I am using Pool in a Ray cluster. I want to be able to scale the number of jobs sent to different nodes proportionately to the compute capability (e.g., the number of CPUs) that each node has. Unfortunately, the Ray cluster pool I set up is sending the same number of jobs to different nodes even though the nodes have different sizes/different numbers of CPUs.
For example, I have four nodes in the cluster
Node 1: 64 CPUs [Head]
Node 2: 64 CPUs
Node 3: 48 CPUs
Node 4: 16 CPUs
While initializing the clusters/adding each of the nodes, I specified to Ray the number of CPUs that each of the nodes has.
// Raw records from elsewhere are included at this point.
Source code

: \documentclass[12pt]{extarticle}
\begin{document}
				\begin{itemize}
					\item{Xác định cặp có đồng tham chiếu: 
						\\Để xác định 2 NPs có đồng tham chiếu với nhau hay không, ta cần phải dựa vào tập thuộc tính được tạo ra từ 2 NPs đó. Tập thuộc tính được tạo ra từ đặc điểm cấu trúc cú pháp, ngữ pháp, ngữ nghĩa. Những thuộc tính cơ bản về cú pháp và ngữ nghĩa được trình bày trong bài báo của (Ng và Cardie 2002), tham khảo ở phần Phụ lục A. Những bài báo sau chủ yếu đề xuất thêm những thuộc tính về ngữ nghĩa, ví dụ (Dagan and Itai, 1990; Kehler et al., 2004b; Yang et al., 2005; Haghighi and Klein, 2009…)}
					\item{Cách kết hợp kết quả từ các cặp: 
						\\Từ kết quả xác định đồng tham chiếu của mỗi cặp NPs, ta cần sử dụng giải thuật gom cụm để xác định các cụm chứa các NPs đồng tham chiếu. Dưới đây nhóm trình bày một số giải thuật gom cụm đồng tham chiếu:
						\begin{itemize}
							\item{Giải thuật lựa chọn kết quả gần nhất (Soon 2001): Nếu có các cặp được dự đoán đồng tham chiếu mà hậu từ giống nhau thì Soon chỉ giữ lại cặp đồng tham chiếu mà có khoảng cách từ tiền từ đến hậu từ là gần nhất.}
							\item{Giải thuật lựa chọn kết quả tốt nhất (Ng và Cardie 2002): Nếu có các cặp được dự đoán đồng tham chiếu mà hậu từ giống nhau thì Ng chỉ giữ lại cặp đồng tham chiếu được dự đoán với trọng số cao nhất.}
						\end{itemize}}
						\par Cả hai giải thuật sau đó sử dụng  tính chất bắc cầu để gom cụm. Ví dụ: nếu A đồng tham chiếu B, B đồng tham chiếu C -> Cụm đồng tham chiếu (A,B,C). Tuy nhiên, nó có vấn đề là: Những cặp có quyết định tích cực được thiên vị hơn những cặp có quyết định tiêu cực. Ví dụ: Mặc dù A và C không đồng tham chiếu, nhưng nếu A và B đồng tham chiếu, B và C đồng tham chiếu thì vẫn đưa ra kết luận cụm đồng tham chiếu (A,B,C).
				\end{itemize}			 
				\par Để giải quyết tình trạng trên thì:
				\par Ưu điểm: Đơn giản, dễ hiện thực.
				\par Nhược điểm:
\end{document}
However, if I try to run highly parallelizable/completely independent processes, say 192 processes, the Ray sends 192/4 = 48 to each of the nodes. This is not desirable because the processes in Node 4 finish last (taking about 3 times the duration the other nodes take), while the processes in Nodes 1 to 3 finish almost at the same time (and are three times faster than Node 1). So, the entire job is slowed down by Node 1.
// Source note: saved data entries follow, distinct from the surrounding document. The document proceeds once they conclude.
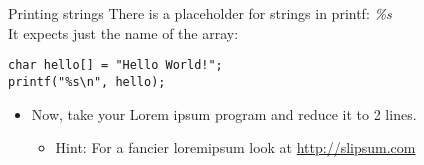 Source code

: \begin{frame}[fragile]{Printing strings}
	There is a placeholder for strings in printf: \textit{\%s}\\
	It expects just the name of the array:
	\begin{lstlisting}[numbers=none]
char hello[] = "Hello World!";
printf("%s\n", hello);
\end{lstlisting}
	\begin{itemize}
		\item Now, take your Lorem ipsum program and reduce it to 2 lines.
		\begin{itemize}
			\item<2-> Hint: For a fancier loremipsum look at \url{http://slipsum.com}
		\end{itemize}
	\end{itemize}
\end{frame}

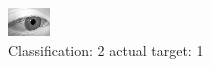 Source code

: \begin{figure}[h!]
\begin{center}
\includegraphics[width=0.60\columnwidth]{figures/ID2749_class_2_target_1.png}
\end{center}
\caption{ Classification: 2 actual target: 1}
\label{fig:ID2749_class_2_target_1}
\end{figure}
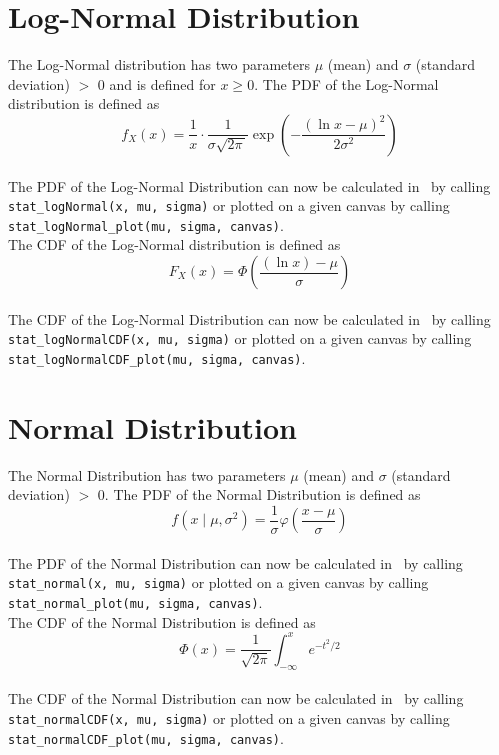 	\section{Log-Normal Distribution}
	
		The Log-Normal distribution has two parameters $\mu$ (mean) and $\sigma$ (standard deviation) $>$ 0 and is defined for $x \geq 0$. The \ac{PDF} of the Log-Normal distribution is defined as
		\\[0.3cm]
		$$f_X(x) = \frac 1 x \cdot \frac 1 {\sigma\sqrt{2\pi\,}} \exp\left( -\frac{(\ln x-\mu)^2}{2\sigma^2} \right)$$
		\\[0.3cm]
		The \ac{PDF} of the Log-Normal Distribution can now be calculated in \setlx\ by calling \lstinline{stat_logNormal(x, mu, sigma)} or plotted on a given canvas by calling \lstinline{stat_logNormal_plot(mu, sigma, canvas)}.
		\\[0.3cm]
		The \ac{CDF} of the Log-Normal distribution is defined as
		\\[0.3cm]
		$$F_X(x) = \Phi\left( \frac{(\ln x) - \mu} \sigma \right)$$
		\\[0.3cm]
		The \ac{CDF} of the Log-Normal Distribution can now be calculated in \setlx\ by calling \lstinline{stat_logNormalCDF(x, mu, sigma)} or plotted on a given canvas by calling \lstinline{stat_logNormalCDF_plot(mu, sigma, canvas)}.

	\section{Normal Distribution}
	
		The Normal Distribution has two parameters $\mu$ (mean) and $\sigma$ (standard deviation) $>$ 0. The \ac{PDF} of the Normal Distribution is defined as
		\\[0.3cm]
		$$f(x \mid \mu, \sigma^2) =\frac 1 \sigma \varphi\left(\frac{x-\mu} \sigma \right)$$
		\\[0.3cm]
		The \ac{PDF} of the Normal Distribution can now be calculated in \setlx\ by calling \lstinline{stat_normal(x, mu, sigma)} or plotted on a given canvas by calling \lstinline{stat_normal_plot(mu, sigma, canvas)}.
		\\[0.3cm]
		The \ac{CDF} of the Normal Distribution is defined as
		\\[0.3cm]
		$$\Phi(x) = \frac 1 {\sqrt{2\pi}} \int_{-\infty}^x e^{-t^2/2}$$
		\\[0.3cm]
		The \ac{CDF} of the Normal Distribution can now be calculated in \setlx\ by calling \lstinline{stat_normalCDF(x, mu, sigma)} or plotted on a given canvas by calling \lstinline{stat_normalCDF_plot(mu, sigma, canvas)}.
		
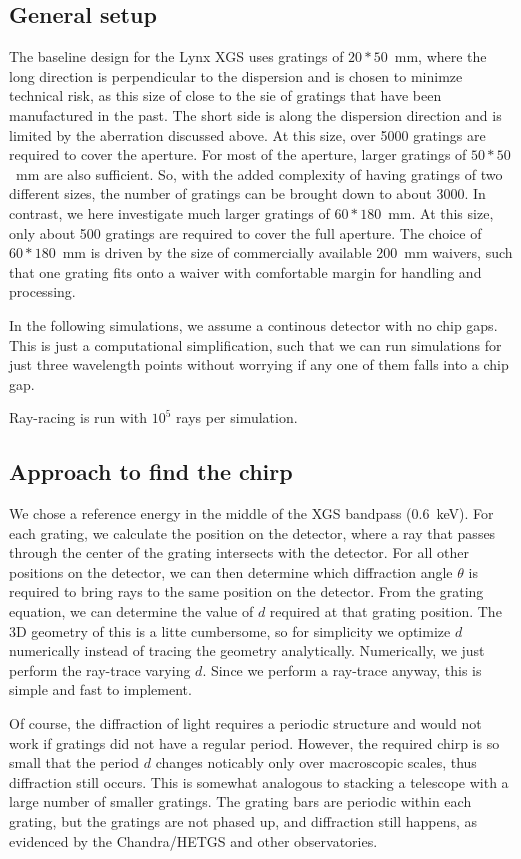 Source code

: \documentclass[]{spie}  %
\begin{document}
\subsection{General setup}
The baseline design for the Lynx XGS uses gratings of $20 * 50$~mm, where the long direction is perpendicular to the dispersion and is chosen to minimze technical risk, as this size of close to the sie of gratings that have been manufactured in the past. The short side is along the dispersion direction and is limited by the aberration discussed above. At this size, over 5000 gratings are required to cover the aperture. For most of the aperture, larger gratings of $50*50$~mm are also sufficient\cite{CATXGS}. So, with the added complexity of having gratings of two different sizes, the number of gratings can be brought down to about 3000. In contrast, we here investigate much larger gratings of $60 * 180$~mm. At this size, only about 500 gratings are required to cover the full aperture. The choice of $60 * 180$~mm is driven by the size of commercially available 200~mm waivers, such that one grating fits onto a waiver with comfortable margin for handling and processing.

In the following simulations, we assume a continous detector with no chip gaps. This is just a computational simplification, such that we can run simulations for just three wavelength points without worrying if any one of them falls into a chip gap.

Ray-racing is run with $10^5$ rays per simulation.


\subsection{Approach to find the chirp}
We chose a reference energy in the middle of the XGS bandpass (0.6~keV). 
For each grating, we calculate the position on the detector, where a ray that passes through the center of the grating intersects with the detector. For all other positions on the detector, we can then determine which diffraction angle $\theta$ is required to bring rays to the same position on the detector. From the grating equation, we can determine the value of $d$ required at that grating position. The 3D geometry of this is a litte cumbersome, so for simplicity we optimize $d$ numerically instead of tracing the geometry analytically. Numerically, we just perform the ray-trace varying $d$. Since we perform a ray-trace anyway, this is simple and fast to implement.

Of course, the diffraction of light requires a periodic structure and would not work if gratings did not have a regular period. However, the required chirp is so small that the period $d$ changes noticably only over macroscopic scales, thus diffraction still occurs. This is somewhat analogous to stacking a telescope with a large number of smaller gratings. The grating bars are periodic within each grating, but the gratings are not phased up, and diffraction still happens, as evidenced by the Chandra/HETGS and other observatories.
\end{document}
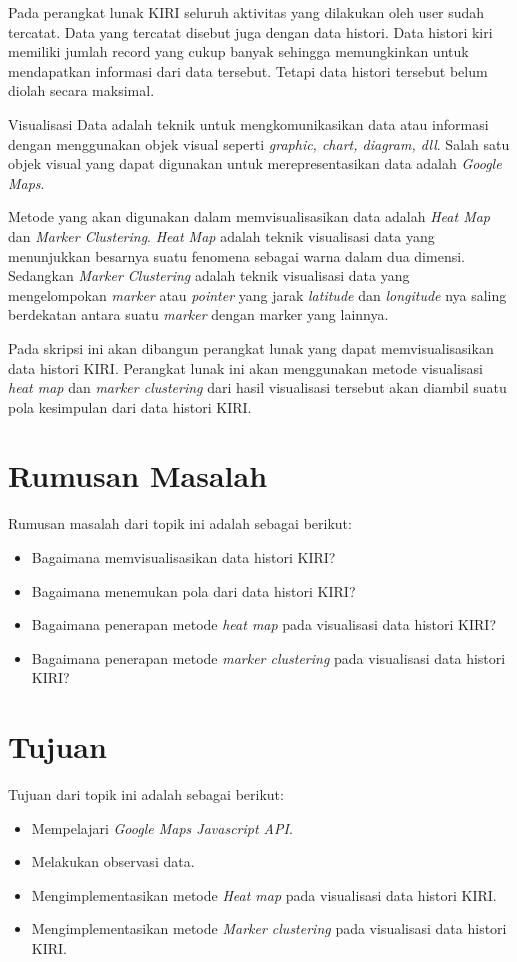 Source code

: Pada perangkat lunak KIRI seluruh aktivitas yang dilakukan oleh user sudah tercatat. Data yang tercatat disebut juga dengan data histori. Data histori kiri memiliki jumlah record yang cukup banyak sehingga memungkinkan untuk mendapatkan informasi dari data tersebut. Tetapi data histori tersebut belum diolah secara maksimal.

Visualisasi Data adalah teknik  untuk mengkomunikasikan data atau informasi dengan menggunakan objek visual  seperti \textit{graphic, chart, diagram, dll}. Salah satu objek visual yang dapat digunakan untuk merepresentasikan data adalah \textit{Google Maps}.

Metode yang akan digunakan dalam memvisualisasikan data adalah \textit{Heat Map} dan \textit{Marker Clustering}. \textit{Heat Map} adalah teknik visualisasi data yang menunjukkan besarnya suatu fenomena sebagai warna dalam dua dimensi. Sedangkan \textit{Marker Clustering}  adalah teknik visualisasi data  yang  mengelompokan \textit{marker} atau \textit{pointer} yang jarak \textit{latitude} dan \textit{longitude} nya saling berdekatan antara suatu \textit{marker} dengan marker yang lainnya.

Pada skripsi ini akan dibangun perangkat lunak yang dapat memvisualisasikan data histori KIRI. Perangkat lunak ini akan menggunakan metode visualisasi \textit{heat map} dan \textit{marker clustering} dari hasil visualisasi tersebut akan diambil suatu pola kesimpulan dari data histori KIRI.


\section{Rumusan Masalah}
\label{sec:rumusan}
Rumusan masalah dari topik ini adalah sebagai berikut:
\begin{itemize}
  \item Bagaimana memvisualisasikan data histori KIRI?
  \item Bagaimana menemukan pola dari data histori KIRI?
  \item Bagaimana penerapan metode \textit{heat map} pada visualisasi data histori KIRI?
  \item Bagaimana penerapan metode \textit{marker clustering} pada visualisasi data histori KIRI?


\end{itemize}

\section{Tujuan}
\label{sec:tujuan}
Tujuan dari topik ini adalah sebagai berikut:
\begin{itemize}
  \item Mempelajari \textit{Google Maps Javascript API}.
  \item Melakukan observasi data.
  \item Mengimplementasikan metode \textit{Heat map} pada visualisasi data histori KIRI.
  \item Mengimplementasikan metode \textit{Marker clustering} pada visualisasi data histori KIRI.


\end{itemize}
What I intend to achieve is (64:64:48:16
) as follows.
Node 1: 64 processes
Node 2: 64 processes
Node 3: 48 processes
Node 4: 16 processes
What Ray is currently doing is (48:48:48:48
) as follows.
Node 1: 48 processes
Node 2: 48 processes
Node 3: 48 processes
Node 4: 48 processes
I will appreciate any suggestions that can help me achieve something close to 64:64:48:16
(rather than 48:48:48:48
).
The following is a sample code I am using to test/debug the cluster.
import ray
from ray.util.multiprocessing import Pool
ray.init(address='auto')
pool_1 = Pool()
# A slow enough CPU-intensive function just to test the idea
def fibonacci(n):
if n<= 0:
"Invalid"
elif n == 1:
return 0
elif n == 2:
return 1
else:
return fibonacci(n-1) + fibonacci(n-2)
results = pool_1.map(fibonacci, [38]*192)